To top it all off, Butler had actually seen and been beaten by that very same play in practice earlier in the week. Had he never seen the play before, maybe he wouldn’t make that pick and maybe the NFL’s commentators would be talking about the Seahawks’ brilliant title defense rather than excoriating Carroll for the worst play call in all of history.
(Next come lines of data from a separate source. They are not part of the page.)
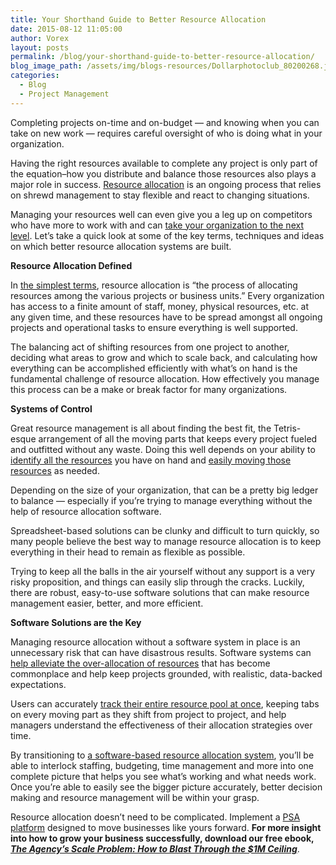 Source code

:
 ```yaml
---
title: Your Shorthand Guide to Better Resource Allocation
date: 2015-08-12 11:05:00
author: Vorex
layout: posts
permalink: /blog/your-shorthand-guide-to-better-resource-allocation/
blog_image_path: /assets/img/blogs-resources/Dollarphotoclub_80200268.jpg
categories:
  - Blog
  - Project Management
---
```



Completing projects on-time and on-budget — and knowing when you can take on new work — requires careful oversight of who is doing what in your organization.

Having the right resources available to complete any project is only part of the equation–how you distribute and balance those resources also plays a major role in success. [Resource allocation](http://searchcio.techtarget.com/definition/resource-allocation) is an ongoing process that relies on shrewd management to stay flexible and react to changing situations.<!--more-->

Managing your resources well can even give you a leg up on competitors who have more to work with and can [take your organization to the next level](http://www.vorex.com/media/vorex-a-leader-in-cloud-based-psa-solutions-announces-customer-agreement-with-alere-health-to-be-its-resource-utilization-software-provider/). Let’s take a quick look at some of the key terms, techniques and ideas on which better resource allocation systems are built.

**Resource Allocation Defined**

In [the simplest terms](http://www.investorwords.com/4218/resource_allocation.html), resource allocation is “the process of allocating resources among the various projects or business units.” Every organization has access to a finite amount of staff, money, physical resources, etc. at any given time, and these resources have to be spread amongst all ongoing projects and operational tasks to ensure everything is well supported.

The balancing act of shifting resources from one project to another, deciding what areas to grow and which to scale back, and calculating how everything can be accomplished efficiently with what’s on hand is the fundamental challenge of resource allocation. How effectively you manage this process can be a make or break factor for many organizations.

**Systems of Control**

Great resource management is all about finding the best fit, the Tetris-esque arrangement of all the moving parts that keeps every project fueled and outfitted without any waste. Doing this well depends on your ability to [identify all the resources](http://www.mckinsey.com/insights/corporate_finance/unearthing_the_sources_of_value_hiding_in_your_corporate_portfolio) you have on hand and [easily moving those resources](http://www.mckinsey.com/insights/managing_in_uncertainty/dynamic_management_better_decisions_in_uncertain_times) as needed.

Depending on the size of your organization, that can be a pretty big ledger to balance — especially if you’re trying to manage everything without the help of resource allocation software.

Spreadsheet-based solutions can be clunky and difficult to turn quickly, so many people believe the best way to manage resource allocation is to keep everything in their head to remain as flexible as possible.

Trying to keep all the balls in the air yourself without any support is a very risky proposition, and things can easily slip through the cracks. Luckily, there are robust, easy-to-use software solutions that can make resource management easier, better, and more efficient.

**Software Solutions are the Key**

Managing resource allocation without a software system in place is an unnecessary risk that can have disastrous results. Software systems can [help alleviate the over-allocation of resources](http://www.techrepublic.com/article/the-keys-to-resource-allocation/) that has become commonplace and help keep projects grounded, with realistic, data-backed expectations.

Users can accurately [track their entire resource pool at once](http://www.vorex.com/stop-bootstrapping-pinching-pennies-is-costing-you-business/), keeping tabs on every moving part as they shift from project to project, and help managers understand the effectiveness of their allocation strategies over time.

By transitioning to [a software-based resource allocation system](https://www.comindware.com/platform/resource-allocation-how-to-properly-plan-resources-within-your-company/), you’ll be able to interlock staffing, budgeting, time management and more into one complete picture that helps you see what’s working and what needs work. Once you’re able to easily see the bigger picture accurately, better decision making and resource management will be within your grasp.

Resource allocation doesn’t need to be complicated. Implement a [PSA platform](http://www.vorex.com/industries/architecture-engineering-construction/) designed to move businesses like yours forward. **For more insight into how to grow your business successfully, download our free ebook, [*The Agency’s Scale Problem: How to Blast Through the $1M Ceiling*](http://vorex.hs-sites.com/agency-scale-ebook?__hstc=100746398.b2843db0333d5242d1d7cad84e1e93d1.1428948442272.1437401497265.1437496554060.52&amp;__hssc=100746398.11.1437496554060&amp;__hsfp=3345652249)**.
That’s the point, though. The reason why the NFL is the most popular sports league in America and the Super Bowl is the most watched television program in the country year after year, is precisely because it provides this opportunity for live escapist drama unlike virtually any other sport. You just have to look at the wildly fluctuating win probability chart of Super Bowl XLIX to see how dramatically the game can, and often does, shift on single, improbable plays. If just one of these crucial plays goes a different direction, Brady’s two interceptions negate all 37 of his completions and the Patriots lose. After the game, the 15-year veteran, four-time Super Bowl champion, and three-time Super Bowl MVP expressed the exact fear that the undrafted rookie free agent Butler had said drove him on that final Seahawks drive. “When you lose the game, those are the ones that just sit with you for the rest of your freaking life,” Brady said. “That’s what I was thinking about when I threw those picks.”

This knife’s edge is what we love and what makes football, for all its myriad flaws, a sport that is hopefully worth saving. 

*Update, Feb. 3, 2015: This article has been updated to clarify that the charges against Edelman were later dropped. (Return.)